→ **Work to be completed**:
The entries below contain a stretch that opens with the line containing "Per la stesura" and closes with the line containing "0,\;1\leq i \leq N\\"; set down that stretch exactly, both ends included, and nothing else.

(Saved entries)
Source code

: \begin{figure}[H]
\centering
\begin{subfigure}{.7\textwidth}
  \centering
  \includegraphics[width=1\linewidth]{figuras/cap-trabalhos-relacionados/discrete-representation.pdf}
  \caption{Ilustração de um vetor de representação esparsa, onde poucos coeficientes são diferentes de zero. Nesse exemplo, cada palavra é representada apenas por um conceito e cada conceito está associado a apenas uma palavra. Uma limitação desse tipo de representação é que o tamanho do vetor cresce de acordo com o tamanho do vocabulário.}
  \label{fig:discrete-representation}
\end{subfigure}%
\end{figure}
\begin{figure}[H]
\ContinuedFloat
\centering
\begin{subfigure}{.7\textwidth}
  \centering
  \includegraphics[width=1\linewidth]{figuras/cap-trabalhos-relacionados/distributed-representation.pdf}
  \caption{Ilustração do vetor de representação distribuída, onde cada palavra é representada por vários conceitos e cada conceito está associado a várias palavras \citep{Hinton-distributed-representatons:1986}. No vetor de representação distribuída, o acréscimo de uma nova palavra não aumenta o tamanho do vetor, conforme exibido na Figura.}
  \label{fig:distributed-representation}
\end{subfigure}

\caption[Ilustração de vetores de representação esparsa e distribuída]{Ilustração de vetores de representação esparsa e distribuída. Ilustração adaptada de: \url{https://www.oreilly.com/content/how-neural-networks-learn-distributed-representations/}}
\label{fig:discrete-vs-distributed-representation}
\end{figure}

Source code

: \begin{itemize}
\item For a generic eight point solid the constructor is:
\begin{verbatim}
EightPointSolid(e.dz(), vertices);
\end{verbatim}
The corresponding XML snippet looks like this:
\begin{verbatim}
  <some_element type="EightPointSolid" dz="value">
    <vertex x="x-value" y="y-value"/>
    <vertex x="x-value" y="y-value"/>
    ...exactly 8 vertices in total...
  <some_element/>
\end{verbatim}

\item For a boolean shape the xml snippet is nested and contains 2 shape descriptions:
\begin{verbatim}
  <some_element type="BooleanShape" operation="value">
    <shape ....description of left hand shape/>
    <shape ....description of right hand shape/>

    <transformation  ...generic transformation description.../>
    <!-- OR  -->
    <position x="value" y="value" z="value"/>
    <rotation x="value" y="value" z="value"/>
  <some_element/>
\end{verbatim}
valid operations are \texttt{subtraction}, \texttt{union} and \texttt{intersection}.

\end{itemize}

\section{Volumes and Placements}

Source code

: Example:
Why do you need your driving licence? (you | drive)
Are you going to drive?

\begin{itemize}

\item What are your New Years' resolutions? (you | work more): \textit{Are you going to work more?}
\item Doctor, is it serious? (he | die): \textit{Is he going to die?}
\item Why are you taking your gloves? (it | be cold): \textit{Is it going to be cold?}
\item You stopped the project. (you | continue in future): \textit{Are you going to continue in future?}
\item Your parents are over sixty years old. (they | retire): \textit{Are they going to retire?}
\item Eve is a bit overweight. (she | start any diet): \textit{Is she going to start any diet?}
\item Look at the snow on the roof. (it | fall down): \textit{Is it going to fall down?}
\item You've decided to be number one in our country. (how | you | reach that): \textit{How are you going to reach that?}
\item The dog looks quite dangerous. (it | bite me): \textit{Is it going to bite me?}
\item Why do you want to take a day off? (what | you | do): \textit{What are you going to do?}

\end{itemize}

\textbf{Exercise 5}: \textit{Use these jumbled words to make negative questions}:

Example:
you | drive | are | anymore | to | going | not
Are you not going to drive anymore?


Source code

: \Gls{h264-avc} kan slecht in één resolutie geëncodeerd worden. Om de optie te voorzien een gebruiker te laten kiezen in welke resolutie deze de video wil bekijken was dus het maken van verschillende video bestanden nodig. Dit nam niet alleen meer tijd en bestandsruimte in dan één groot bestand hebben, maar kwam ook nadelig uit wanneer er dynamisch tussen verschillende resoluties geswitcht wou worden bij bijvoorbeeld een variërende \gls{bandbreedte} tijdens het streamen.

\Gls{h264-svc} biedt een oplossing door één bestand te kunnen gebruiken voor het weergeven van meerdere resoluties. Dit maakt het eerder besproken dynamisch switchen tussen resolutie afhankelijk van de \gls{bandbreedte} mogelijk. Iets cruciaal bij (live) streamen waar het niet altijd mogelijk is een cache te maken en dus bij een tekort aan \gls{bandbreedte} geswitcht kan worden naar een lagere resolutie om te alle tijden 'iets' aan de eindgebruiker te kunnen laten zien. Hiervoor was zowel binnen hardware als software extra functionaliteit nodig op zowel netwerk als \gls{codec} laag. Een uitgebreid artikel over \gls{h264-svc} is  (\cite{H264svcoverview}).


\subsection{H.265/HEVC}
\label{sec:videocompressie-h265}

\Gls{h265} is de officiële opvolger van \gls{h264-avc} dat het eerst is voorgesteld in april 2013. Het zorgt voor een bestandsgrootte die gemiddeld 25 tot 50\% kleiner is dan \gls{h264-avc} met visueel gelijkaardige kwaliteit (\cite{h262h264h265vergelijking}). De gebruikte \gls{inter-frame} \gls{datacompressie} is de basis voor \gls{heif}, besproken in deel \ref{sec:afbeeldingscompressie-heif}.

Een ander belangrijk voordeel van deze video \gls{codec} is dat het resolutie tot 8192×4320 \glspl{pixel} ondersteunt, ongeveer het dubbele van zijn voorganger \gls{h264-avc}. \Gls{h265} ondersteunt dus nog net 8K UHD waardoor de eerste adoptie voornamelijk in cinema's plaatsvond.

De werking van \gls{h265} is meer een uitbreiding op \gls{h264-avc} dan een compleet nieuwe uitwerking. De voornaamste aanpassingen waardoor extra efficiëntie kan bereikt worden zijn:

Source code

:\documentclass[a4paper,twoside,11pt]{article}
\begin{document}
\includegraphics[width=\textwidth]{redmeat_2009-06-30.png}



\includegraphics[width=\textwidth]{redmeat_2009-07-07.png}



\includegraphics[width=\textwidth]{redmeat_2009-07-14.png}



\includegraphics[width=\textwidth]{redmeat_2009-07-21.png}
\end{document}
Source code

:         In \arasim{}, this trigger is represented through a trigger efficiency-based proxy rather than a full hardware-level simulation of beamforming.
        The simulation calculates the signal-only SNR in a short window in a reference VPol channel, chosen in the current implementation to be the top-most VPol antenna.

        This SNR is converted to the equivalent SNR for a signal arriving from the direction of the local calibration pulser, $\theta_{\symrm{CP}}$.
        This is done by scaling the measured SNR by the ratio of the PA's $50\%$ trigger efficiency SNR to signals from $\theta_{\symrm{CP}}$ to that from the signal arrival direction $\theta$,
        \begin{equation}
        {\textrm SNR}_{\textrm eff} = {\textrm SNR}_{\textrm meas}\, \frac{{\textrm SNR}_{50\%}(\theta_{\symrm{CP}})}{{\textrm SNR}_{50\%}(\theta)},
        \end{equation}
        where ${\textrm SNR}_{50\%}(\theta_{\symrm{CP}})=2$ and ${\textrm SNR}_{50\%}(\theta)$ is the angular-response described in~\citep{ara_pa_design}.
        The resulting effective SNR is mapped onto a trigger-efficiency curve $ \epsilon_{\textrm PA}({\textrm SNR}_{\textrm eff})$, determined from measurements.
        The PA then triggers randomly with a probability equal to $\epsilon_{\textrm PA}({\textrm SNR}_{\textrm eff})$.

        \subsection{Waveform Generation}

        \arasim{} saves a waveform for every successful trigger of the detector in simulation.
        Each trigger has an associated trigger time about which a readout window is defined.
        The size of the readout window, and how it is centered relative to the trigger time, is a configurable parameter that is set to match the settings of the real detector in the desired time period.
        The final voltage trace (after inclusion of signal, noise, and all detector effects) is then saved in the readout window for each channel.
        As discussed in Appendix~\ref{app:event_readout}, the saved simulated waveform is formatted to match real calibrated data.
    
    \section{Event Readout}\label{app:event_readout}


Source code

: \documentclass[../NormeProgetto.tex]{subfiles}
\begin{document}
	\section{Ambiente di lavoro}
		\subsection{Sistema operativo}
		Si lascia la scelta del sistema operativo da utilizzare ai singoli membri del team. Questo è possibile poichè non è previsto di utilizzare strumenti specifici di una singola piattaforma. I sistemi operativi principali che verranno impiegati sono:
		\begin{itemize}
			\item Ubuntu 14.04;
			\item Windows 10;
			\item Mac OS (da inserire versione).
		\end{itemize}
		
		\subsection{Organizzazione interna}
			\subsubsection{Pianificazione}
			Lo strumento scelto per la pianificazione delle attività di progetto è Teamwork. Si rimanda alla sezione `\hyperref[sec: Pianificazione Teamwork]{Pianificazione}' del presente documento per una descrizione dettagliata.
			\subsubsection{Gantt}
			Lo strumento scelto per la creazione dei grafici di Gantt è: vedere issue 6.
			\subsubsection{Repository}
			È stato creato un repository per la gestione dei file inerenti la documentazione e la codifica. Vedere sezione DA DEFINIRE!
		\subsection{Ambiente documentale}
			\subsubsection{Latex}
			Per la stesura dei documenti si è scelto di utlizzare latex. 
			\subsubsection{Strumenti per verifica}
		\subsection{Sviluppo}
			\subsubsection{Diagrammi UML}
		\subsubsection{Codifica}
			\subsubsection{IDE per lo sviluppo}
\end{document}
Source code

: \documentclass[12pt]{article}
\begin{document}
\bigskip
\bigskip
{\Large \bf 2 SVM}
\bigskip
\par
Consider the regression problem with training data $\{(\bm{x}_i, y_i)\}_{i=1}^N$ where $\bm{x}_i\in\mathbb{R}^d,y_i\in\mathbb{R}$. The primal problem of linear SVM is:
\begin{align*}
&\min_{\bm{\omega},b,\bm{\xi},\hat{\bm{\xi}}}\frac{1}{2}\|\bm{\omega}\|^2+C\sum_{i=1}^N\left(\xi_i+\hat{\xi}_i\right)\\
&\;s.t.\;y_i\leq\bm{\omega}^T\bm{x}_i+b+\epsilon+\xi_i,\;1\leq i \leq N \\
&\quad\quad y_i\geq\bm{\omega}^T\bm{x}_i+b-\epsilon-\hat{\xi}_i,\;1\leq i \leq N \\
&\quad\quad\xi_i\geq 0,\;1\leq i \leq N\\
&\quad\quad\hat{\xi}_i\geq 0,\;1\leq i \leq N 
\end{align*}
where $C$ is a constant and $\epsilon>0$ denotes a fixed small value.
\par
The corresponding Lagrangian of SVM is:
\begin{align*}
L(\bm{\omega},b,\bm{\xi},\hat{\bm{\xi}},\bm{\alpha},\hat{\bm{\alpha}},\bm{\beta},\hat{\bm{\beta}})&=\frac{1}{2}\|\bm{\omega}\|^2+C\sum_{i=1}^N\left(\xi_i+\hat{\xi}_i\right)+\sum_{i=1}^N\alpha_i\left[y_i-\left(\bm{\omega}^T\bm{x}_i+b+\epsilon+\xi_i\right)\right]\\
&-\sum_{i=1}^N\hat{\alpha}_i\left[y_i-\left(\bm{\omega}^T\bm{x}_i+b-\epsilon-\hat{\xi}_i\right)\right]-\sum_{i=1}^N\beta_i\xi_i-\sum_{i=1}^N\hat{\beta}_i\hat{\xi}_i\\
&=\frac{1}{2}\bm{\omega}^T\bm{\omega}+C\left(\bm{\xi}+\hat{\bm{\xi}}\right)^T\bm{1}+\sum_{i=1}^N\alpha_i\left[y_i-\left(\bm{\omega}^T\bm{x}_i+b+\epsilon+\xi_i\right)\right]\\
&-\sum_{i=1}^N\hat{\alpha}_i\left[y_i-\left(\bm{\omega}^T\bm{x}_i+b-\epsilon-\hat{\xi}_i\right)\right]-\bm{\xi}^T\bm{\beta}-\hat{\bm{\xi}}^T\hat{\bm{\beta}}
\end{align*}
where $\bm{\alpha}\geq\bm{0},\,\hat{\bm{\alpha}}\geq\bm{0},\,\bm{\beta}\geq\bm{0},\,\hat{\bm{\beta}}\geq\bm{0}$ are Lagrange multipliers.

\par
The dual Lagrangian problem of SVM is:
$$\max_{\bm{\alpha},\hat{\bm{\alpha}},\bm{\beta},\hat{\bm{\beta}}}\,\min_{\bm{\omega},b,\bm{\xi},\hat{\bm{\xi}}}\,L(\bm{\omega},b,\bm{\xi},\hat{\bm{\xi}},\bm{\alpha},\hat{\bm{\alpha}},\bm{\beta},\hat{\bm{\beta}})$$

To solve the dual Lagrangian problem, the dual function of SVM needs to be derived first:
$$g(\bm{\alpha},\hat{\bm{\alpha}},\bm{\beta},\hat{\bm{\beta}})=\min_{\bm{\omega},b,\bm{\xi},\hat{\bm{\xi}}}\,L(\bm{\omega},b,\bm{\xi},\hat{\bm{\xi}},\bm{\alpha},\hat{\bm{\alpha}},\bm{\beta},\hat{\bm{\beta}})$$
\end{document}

→ **Reply to the exercise**:
			Per la stesura dei documenti si è scelto di utlizzare latex. 
			\subsubsection{Strumenti per verifica}
		\subsection{Sviluppo}
			\subsubsection{Diagrammi UML}
		\subsubsection{Codifica}
			\subsubsection{IDE per lo sviluppo}
\end{document}
Source code

: \documentclass[12pt]{article}
\begin{document}
\bigskip
\bigskip
{\Large \bf 2 SVM}
\bigskip
\par
Consider the regression problem with training data $\{(\bm{x}_i, y_i)\}_{i=1}^N$ where $\bm{x}_i\in\mathbb{R}^d,y_i\in\mathbb{R}$. The primal problem of linear SVM is:
\begin{align*}
&\min_{\bm{\omega},b,\bm{\xi},\hat{\bm{\xi}}}\frac{1}{2}\|\bm{\omega}\|^2+C\sum_{i=1}^N\left(\xi_i+\hat{\xi}_i\right)\\
&\;s.t.\;y_i\leq\bm{\omega}^T\bm{x}_i+b+\epsilon+\xi_i,\;1\leq i \leq N \\
&\quad\quad y_i\geq\bm{\omega}^T\bm{x}_i+b-\epsilon-\hat{\xi}_i,\;1\leq i \leq N \\
&\quad\quad\xi_i\geq 0,\;1\leq i \leq N\\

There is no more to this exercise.